___ Material supplied
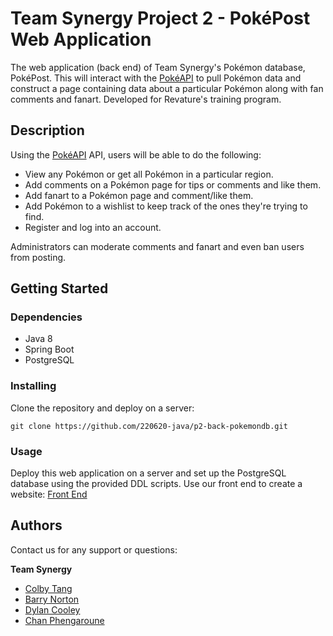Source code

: # Team Synergy Project 2 - PokéPost Web Application
The web application (back end) of Team Synergy's Pokémon database, PokéPost. This will interact with the [PokéAPI](https://pokeapi.co/) to pull Pokémon data and construct a page containing data about a particular Pokémon along with fan comments and fanart. Developed for Revature's training program.

## Description
Using the [PokéAPI](https://pokeapi.co/) API, users will be able to do the following:
* View any Pokémon or get all Pokémon in a particular region.
* Add comments on a Pokémon page for tips or comments and like them.
* Add fanart to a Pokémon page and comment/like them.
* Add Pokémon to a wishlist to keep track of the ones they're trying to find.
* Register and log into an account.

Administrators can moderate comments and fanart and even ban users from posting.

## Getting Started

### Dependencies
* Java 8
* Spring Boot
* PostgreSQL

### Installing
Clone the repository and deploy on a server:
```
git clone https://github.com/220620-java/p2-back-pokemondb.git
```

### Usage
Deploy this web application on a server and set up the PostgreSQL database using the provided DDL scripts. Use our front end to create a website: [Front End](https://github.com/220620-java/p2-front-pokemondb)

## Authors
Contact us for any support or questions:

__Team Synergy__
* [Colby Tang](https://github.com/colbyktang)
* [Barry Norton](https://github.com/BarritoN78)
* [Dylan Cooley](https://github.com/dcee96)
* [Chan Phengaroune](https://github.com/Zoomo11)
______
What the task asks
When you return the listing, keep it exact and omit any pictures it holds.

Exercise output
Source code

: # Team Synergy Project 2 - PokéPost Web Application
The web application (back end) of Team Synergy's Pokémon database, PokéPost. This will interact with the [PokéAPI](https://pokeapi.co/) to pull Pokémon data and construct a page containing data about a particular Pokémon along with fan comments and fanart. Developed for Revature's training program.

## Description
Using the [PokéAPI](https://pokeapi.co/) API, users will be able to do the following:
* View any Pokémon or get all Pokémon in a particular region.
* Add comments on a Pokémon page for tips or comments and like them.
* Add fanart to a Pokémon page and comment/like them.
* Add Pokémon to a wishlist to keep track of the ones they're trying to find.
* Register and log into an account.

Administrators can moderate comments and fanart and even ban users from posting.

## Getting Started

### Dependencies
* Java 8
* Spring Boot
* PostgreSQL

### Installing
Clone the repository and deploy on a server:
```
git clone https://github.com/220620-java/p2-back-pokemondb.git
```

### Usage
Deploy this web application on a server and set up the PostgreSQL database using the provided DDL scripts. Use our front end to create a website: [Front End](https://github.com/220620-java/p2-front-pokemondb)

## Authors
Contact us for any support or questions:

__Team Synergy__
* [Colby Tang](https://github.com/colbyktang)
* [Barry Norton](https://github.com/BarritoN78)
* [Dylan Cooley](https://github.com/dcee96)
* [Chan Phengaroune](https://github.com/Zoomo11)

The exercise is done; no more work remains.